Professional Wrestling

  • This trope pretty much defines Sting's character in WCW through the entire year of 1997. Hell, we might as well call this trope Sting In The Rafters.


Video Games

  • Falco from Star FOX did this in Adventures, and in one of the endings in Command.
  • Susano, the Fake Ultimate Hero of Okami, does this when he finally admits, to the villagers and himself, that the Orochi of legend was real and he has released it. It takes his girlfriend, Kushi, to shake him out of it, and even then she is nearly eaten by Orochi herself.
  • Shinon did this in Fire Emblem Path of Radiance after Greil died and Ike became leader of the mercenaries.
  • A small use happens early in Golden Sun. After the guy capable of removing large overgrowth blocking the way leaves the group to pursue his own mission he comes back, having quickly hit a dead end, right after the main group finds their path impeeded by such overgrowth.

Webcomics

  • In The Order of the Stick, Roy decides not to help the rest of the team rescue Elan, because Elan is too useless to be worth the risk. He changes his mind the following night, after he realizes how much of an asshole he's being.
    • More that he realizes he is being untrue to himself by abandoning Elan - his whole reason for becoming a fighter and an adventurer was to help others. When Roy dies (he gets better), he learns that had he not gone back, he'd have ended up in a rather worse afterlife.
  • Referenced in one Penny Arcade comic in which Gabe asks his Guildmaster permission to try a different MMO. The Guildmaster's response is to purposefully do something that requires Gabe's character.
    • "But...that is suicide!" "Is it, druid? I call it murder."


Western Animation

  • One of the very first Thomas the Tank Engine episodes written featured Henry trying this in "The Sad Story of Henry". In this case the episode ended with Henry being locked in the "tent" he sulks in for "Always and Always and Always." and it wasn't until the following episode that Henry got to make up for his wrong-doings and save the day.
    • In "Trouble in the Shed" Henry tries it again, along with Gordon and James and once again, it backfires. The Fat Controller shuts them up and gets Thomas and Edward to run the line.
  • Kim Possible: Ron quits when he thinks Kim is jealous of his new success at Bueno Nacho. Kim thinks she can do without the goofy sidekick, but it turns out he's vital. Him or his naked mole rat?.
  • Teen Titans: Cyborg quits after a fight with Robin, then returns just in time to save everybody with the Foe-Tossing Charge.
  • A couple of times in Theodore Tugboat.

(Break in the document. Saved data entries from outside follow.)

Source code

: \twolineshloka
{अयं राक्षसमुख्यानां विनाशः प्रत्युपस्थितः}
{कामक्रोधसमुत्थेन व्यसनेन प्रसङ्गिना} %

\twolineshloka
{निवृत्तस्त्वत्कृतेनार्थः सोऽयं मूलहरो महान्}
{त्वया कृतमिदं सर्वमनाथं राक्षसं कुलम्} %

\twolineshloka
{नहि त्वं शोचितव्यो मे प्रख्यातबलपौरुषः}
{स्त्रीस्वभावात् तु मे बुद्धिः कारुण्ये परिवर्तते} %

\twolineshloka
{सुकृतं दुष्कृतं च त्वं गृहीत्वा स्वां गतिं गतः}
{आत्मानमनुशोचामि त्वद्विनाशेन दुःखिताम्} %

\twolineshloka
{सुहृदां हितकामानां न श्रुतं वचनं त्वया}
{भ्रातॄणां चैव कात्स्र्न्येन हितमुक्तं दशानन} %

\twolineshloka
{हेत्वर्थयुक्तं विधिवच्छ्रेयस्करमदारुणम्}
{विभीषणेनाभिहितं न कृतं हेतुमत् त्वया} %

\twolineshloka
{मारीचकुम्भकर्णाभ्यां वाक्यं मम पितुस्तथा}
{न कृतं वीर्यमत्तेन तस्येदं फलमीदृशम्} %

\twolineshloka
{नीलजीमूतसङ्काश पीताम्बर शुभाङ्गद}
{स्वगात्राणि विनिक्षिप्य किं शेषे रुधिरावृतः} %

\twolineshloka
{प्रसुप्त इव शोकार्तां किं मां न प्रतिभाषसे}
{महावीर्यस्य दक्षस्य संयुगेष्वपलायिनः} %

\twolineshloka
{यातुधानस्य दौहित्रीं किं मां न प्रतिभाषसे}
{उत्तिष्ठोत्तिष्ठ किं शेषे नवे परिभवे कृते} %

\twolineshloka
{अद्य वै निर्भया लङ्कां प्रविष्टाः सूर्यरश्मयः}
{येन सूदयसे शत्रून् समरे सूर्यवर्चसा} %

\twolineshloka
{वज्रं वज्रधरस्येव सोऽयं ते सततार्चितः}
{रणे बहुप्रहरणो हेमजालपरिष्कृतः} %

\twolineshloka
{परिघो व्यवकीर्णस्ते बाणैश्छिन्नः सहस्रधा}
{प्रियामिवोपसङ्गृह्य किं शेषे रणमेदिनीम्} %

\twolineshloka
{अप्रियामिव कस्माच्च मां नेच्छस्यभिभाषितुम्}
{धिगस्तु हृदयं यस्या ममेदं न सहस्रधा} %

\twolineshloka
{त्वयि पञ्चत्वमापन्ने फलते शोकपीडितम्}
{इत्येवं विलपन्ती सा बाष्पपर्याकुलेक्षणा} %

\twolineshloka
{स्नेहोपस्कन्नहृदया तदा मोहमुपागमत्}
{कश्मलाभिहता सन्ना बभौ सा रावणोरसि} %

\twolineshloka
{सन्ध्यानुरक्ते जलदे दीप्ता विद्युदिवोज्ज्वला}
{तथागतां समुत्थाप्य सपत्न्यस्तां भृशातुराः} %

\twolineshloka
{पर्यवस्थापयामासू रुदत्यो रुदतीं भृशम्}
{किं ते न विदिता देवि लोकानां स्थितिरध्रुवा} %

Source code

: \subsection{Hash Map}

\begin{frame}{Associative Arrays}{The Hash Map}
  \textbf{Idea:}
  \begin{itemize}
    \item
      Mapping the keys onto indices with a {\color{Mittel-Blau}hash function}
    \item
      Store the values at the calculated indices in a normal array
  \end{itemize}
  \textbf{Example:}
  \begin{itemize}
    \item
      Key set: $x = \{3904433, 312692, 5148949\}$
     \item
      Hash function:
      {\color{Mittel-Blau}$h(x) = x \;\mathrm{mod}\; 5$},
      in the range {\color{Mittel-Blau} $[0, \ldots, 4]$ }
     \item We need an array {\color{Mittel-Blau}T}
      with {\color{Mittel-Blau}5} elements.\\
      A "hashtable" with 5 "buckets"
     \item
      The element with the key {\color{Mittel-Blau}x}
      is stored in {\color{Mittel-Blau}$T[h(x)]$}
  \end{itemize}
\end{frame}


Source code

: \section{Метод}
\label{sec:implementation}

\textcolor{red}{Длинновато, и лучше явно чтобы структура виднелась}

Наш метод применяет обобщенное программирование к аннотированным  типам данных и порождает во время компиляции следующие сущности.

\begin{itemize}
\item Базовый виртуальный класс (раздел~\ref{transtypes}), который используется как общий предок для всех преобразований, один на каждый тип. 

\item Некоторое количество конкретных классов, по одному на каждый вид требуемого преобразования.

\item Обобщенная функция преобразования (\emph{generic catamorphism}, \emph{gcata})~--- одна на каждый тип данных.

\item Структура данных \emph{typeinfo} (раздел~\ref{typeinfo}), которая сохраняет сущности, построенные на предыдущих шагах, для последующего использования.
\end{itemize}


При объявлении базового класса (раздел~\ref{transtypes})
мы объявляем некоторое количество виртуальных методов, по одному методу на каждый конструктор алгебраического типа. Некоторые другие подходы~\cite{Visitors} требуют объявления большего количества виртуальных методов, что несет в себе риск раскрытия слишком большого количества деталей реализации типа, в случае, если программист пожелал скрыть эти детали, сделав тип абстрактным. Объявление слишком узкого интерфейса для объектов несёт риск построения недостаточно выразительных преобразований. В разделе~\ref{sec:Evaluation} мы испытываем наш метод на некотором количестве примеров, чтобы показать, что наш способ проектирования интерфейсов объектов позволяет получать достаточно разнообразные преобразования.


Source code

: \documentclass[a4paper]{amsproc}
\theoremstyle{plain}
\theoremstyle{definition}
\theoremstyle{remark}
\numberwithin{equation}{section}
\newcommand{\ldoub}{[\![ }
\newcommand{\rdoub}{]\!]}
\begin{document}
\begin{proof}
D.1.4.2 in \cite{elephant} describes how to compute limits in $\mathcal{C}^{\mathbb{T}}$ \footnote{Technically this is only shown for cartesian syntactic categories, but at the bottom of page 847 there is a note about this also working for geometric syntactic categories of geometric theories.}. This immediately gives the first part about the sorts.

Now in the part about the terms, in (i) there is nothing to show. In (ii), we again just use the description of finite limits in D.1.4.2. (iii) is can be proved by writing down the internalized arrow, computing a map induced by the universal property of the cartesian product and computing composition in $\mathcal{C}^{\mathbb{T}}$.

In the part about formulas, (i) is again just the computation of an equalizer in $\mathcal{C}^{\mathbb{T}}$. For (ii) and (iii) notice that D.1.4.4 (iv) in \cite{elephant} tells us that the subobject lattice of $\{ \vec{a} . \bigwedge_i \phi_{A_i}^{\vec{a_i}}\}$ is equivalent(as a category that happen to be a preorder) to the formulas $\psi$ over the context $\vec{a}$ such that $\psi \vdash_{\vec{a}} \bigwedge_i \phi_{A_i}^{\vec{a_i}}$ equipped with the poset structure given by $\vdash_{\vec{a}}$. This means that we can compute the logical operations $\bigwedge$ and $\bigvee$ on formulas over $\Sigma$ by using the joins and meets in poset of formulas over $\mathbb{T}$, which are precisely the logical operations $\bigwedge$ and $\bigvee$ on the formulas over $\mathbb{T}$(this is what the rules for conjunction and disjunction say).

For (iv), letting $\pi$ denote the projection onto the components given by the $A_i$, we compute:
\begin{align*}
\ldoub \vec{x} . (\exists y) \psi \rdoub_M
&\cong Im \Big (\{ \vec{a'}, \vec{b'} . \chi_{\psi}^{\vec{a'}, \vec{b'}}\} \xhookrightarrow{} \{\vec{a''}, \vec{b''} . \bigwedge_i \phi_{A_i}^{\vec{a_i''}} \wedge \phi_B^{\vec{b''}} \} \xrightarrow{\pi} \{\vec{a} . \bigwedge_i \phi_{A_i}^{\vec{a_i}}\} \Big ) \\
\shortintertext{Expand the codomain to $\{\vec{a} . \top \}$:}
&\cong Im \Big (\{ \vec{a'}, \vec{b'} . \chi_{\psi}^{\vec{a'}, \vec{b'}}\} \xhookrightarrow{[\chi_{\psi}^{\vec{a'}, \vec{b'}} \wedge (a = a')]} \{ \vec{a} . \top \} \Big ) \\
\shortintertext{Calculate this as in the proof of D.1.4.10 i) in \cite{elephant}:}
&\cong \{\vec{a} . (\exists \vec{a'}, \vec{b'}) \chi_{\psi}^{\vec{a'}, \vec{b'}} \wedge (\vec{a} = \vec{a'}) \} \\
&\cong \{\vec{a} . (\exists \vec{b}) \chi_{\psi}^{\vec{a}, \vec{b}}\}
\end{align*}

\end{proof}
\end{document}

In Guysborough's Garbage the eponymous Guysborough refuses to collect garbage, resulting in the Big Harbour becoming a big mess. A visiting ship, to whom cleanliness is Serious Business insists on leaving the harbour.
    • There was also one time when Hank, feeling that no one respected him because of his short name, changed his name to Henry. After a big mix up, a large barge goes out of control and speeds through the harbour. Hank is the only one fast enough to catch the barge but he ignores their pleas for help until Theodore addresses him as Henry.
  • WITCH: Cornelia quits when the team fails to protect her best friend, Elyon Brown, from the bad guys. Without the full team, everybody else's powers are weakened (which strangely didn't happen the last time the girls had to send a partial team), and new monsters attack who Cornelia's powers would have been perfect for. She inevitably snaps out of her funk in time to save everybody. This turned out to be a turning point, giving Cornelia real Character Development for the first time.
  • In an episode of Recess, Gus refuses to take sides in a dodgeball fight, despite being a dodgeball virtuoso at one of his older schools. Upon seeing a younger student getting clobbered, however, he enters rage mode and proceeds to wipe out the opposing team single-handedly.
  • A variation of this is shown in Beast Wars, where Tigatron does this after he accidentally kills (a non-Transformer) tiger friend his mate in a firefight, and only returns after he realizes the bad guys aren't going to stop destroying if he does nothing. Somewhat unique in the fact that the teammate that attempts to coerce him back into the fray is a battle-hungry warrior who attempts to strong-arm him under threat of death, which certainly didn't help matters any.
  • Captain Planet had at least two episodes with Ma-Ti angsting, trying to quit the team and having to come back to save the day. Hell, Kwame tried to quit once in the middle of an Heroic BSOD, and he was the de facto leader of the team. There was also a two-parter episode where Wheeler tries to change history so that he never became a Planeteer, only to travel forward in time and discover the world was destroyed by global warming because everyone was DOOMED without him.
  • This happened to The Tick in "The Tick Vs. Arthur's Bank Account". Handy the Hand Puppet even points out the allusion.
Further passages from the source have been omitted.